> Your assignment: In the entries that follow, find the word "console" and report each line it is on.

Start of Block

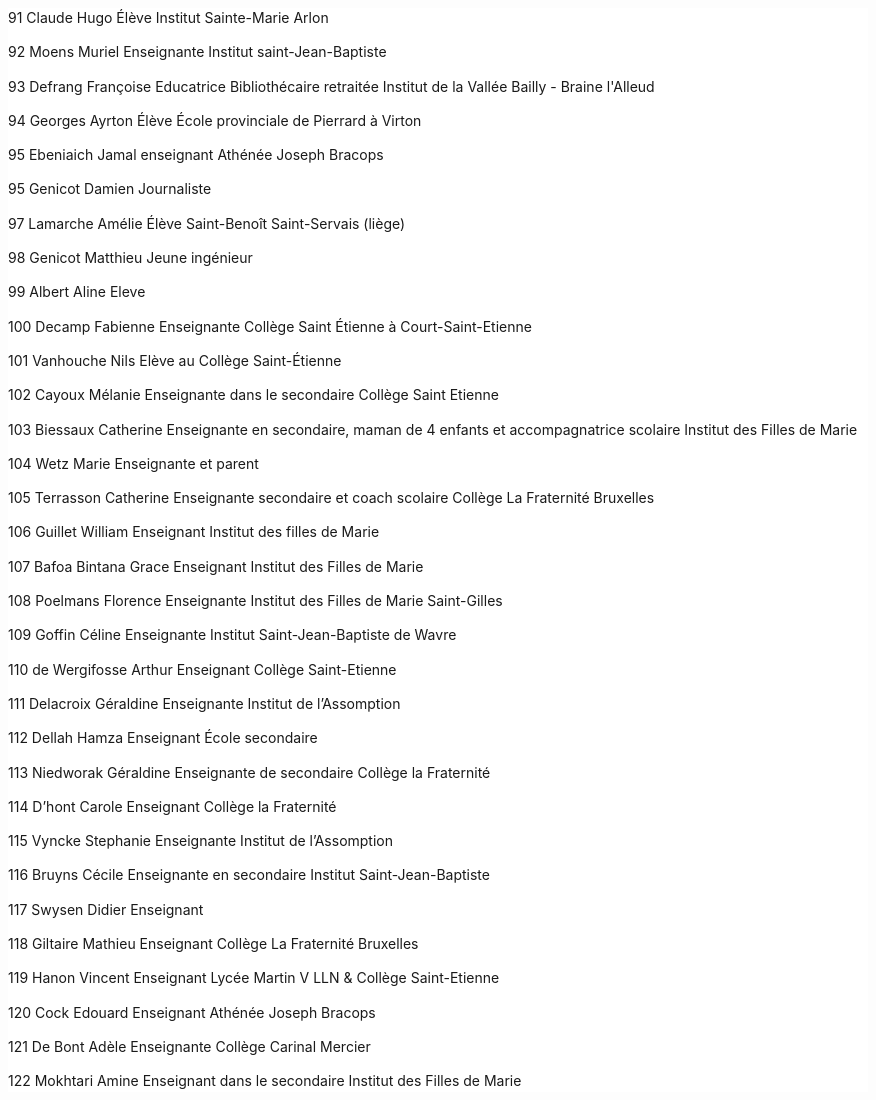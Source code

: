    91	Claude	Hugo	Élève	Institut Sainte-Marie Arlon

   92	Moens	Muriel	Enseignante	Institut saint-Jean-Baptiste

   93	Defrang	Françoise	Educatrice Bibliothécaire retraitée	Institut de la Vallée Bailly - Braine l'Alleud

   94	Georges	Ayrton	Élève	École provinciale de Pierrard à Virton

   95	Ebeniaich	Jamal	enseignant	Athénée Joseph Bracops

   95	Genicot	Damien	Journaliste	

   97	Lamarche	Amélie	Élève	Saint-Benoît Saint-Servais (liège)

   98	Genicot	Matthieu	Jeune ingénieur	

   99	Albert	Aline	Eleve	

   100	Decamp	Fabienne	Enseignante	Collège Saint Étienne à Court-Saint-Etienne

   101	Vanhouche	Nils	Elève au Collège Saint-Étienne	

   102	Cayoux	Mélanie	Enseignante dans le secondaire	Collège Saint Etienne

   103	Biessaux	Catherine	Enseignante en secondaire, maman de 4 enfants et accompagnatrice scolaire	Institut des Filles de Marie

   104	Wetz	Marie	Enseignante et parent	

   105	Terrasson	Catherine	Enseignante secondaire et coach scolaire	Collège La Fraternité Bruxelles

   106	Guillet	William	Enseignant	Institut des filles de Marie

   107	Bafoa Bintana	Grace	Enseignant	Institut des Filles de Marie

   108	Poelmans	Florence	Enseignante	Institut des Filles de Marie Saint-Gilles

   109	Goffin	Céline	Enseignante	Institut Saint-Jean-Baptiste de Wavre

   110	de Wergifosse	Arthur	Enseignant	Collège Saint-Etienne

   111	Delacroix	Géraldine	Enseignante	Institut de l’Assomption

   112	Dellah	Hamza	Enseignant	École secondaire

   113	Niedworak	Géraldine	Enseignante de secondaire	Collège la Fraternité

   114	D’hont	Carole	Enseignant	Collège la Fraternité

   115	Vyncke	Stephanie	Enseignante	Institut de l’Assomption

   116	Bruyns	Cécile	Enseignante en secondaire	Institut Saint-Jean-Baptiste

   117	Swysen	Didier	Enseignant	

   118	Giltaire	Mathieu	Enseignant	Collège La Fraternité Bruxelles

   119	Hanon	Vincent	Enseignant	Lycée Martin V LLN & Collège Saint-Etienne

   120	Cock	Edouard	Enseignant	Athénée Joseph Bracops

   121	De Bont	Adèle	Enseignante	Collège Carinal Mercier

   122	Mokhtari	Amine	Enseignant dans le secondaire	Institut des Filles de Marie
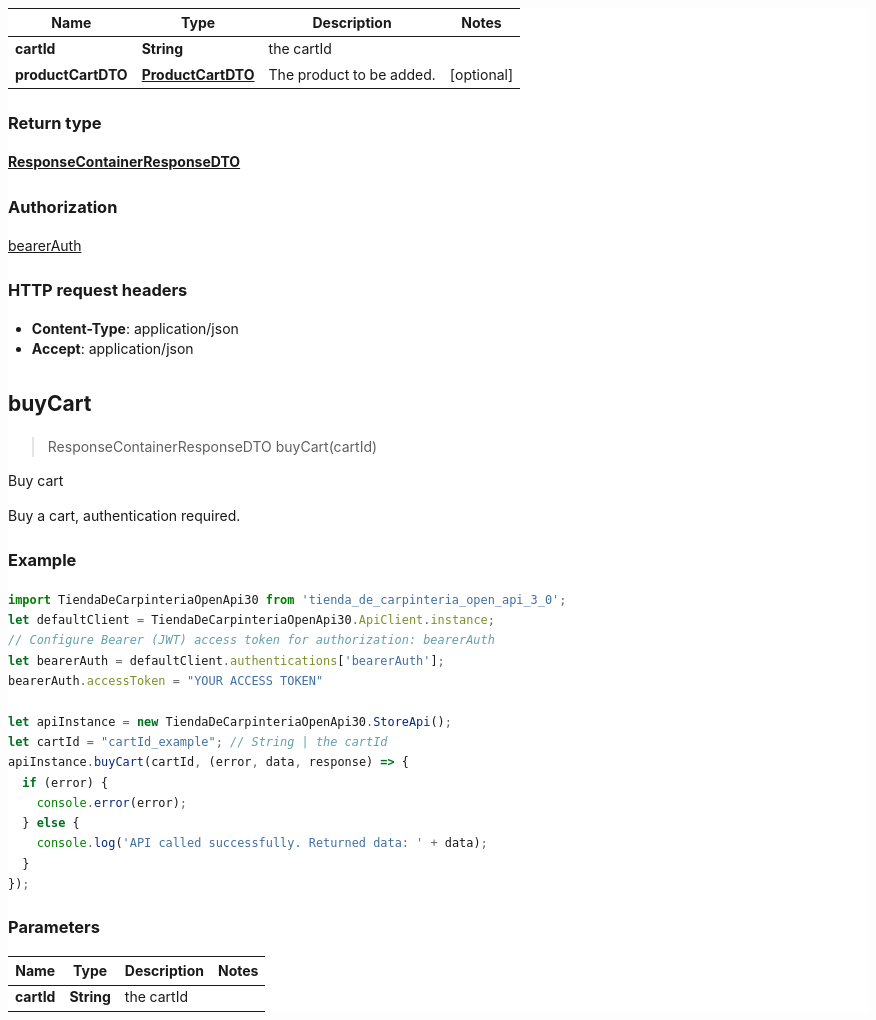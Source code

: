 
Name | Type | Description  | Notes
------------- | ------------- | ------------- | -------------
 **cartId** | **String**| the cartId | 
 **productCartDTO** | [**ProductCartDTO**](ProductCartDTO.md)| The product to be added. | [optional] 

### Return type

[**ResponseContainerResponseDTO**](ResponseContainerResponseDTO.md)

### Authorization

[bearerAuth](../README.md#bearerAuth)

### HTTP request headers

- **Content-Type**: application/json
- **Accept**: application/json


## buyCart

> ResponseContainerResponseDTO buyCart(cartId)

Buy cart

Buy a cart, authentication required.

### Example

```javascript
import TiendaDeCarpinteriaOpenApi30 from 'tienda_de_carpinteria_open_api_3_0';
let defaultClient = TiendaDeCarpinteriaOpenApi30.ApiClient.instance;
// Configure Bearer (JWT) access token for authorization: bearerAuth
let bearerAuth = defaultClient.authentications['bearerAuth'];
bearerAuth.accessToken = "YOUR ACCESS TOKEN"

let apiInstance = new TiendaDeCarpinteriaOpenApi30.StoreApi();
let cartId = "cartId_example"; // String | the cartId
apiInstance.buyCart(cartId, (error, data, response) => {
  if (error) {
    console.error(error);
  } else {
    console.log('API called successfully. Returned data: ' + data);
  }
});
```

### Parameters


Name | Type | Description  | Notes
------------- | ------------- | ------------- | -------------
 **cartId** | **String**| the cartId |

End of Block

> Solution to this task:
    console.error(error);
    console.log('API called successfully. Returned data: ' + data);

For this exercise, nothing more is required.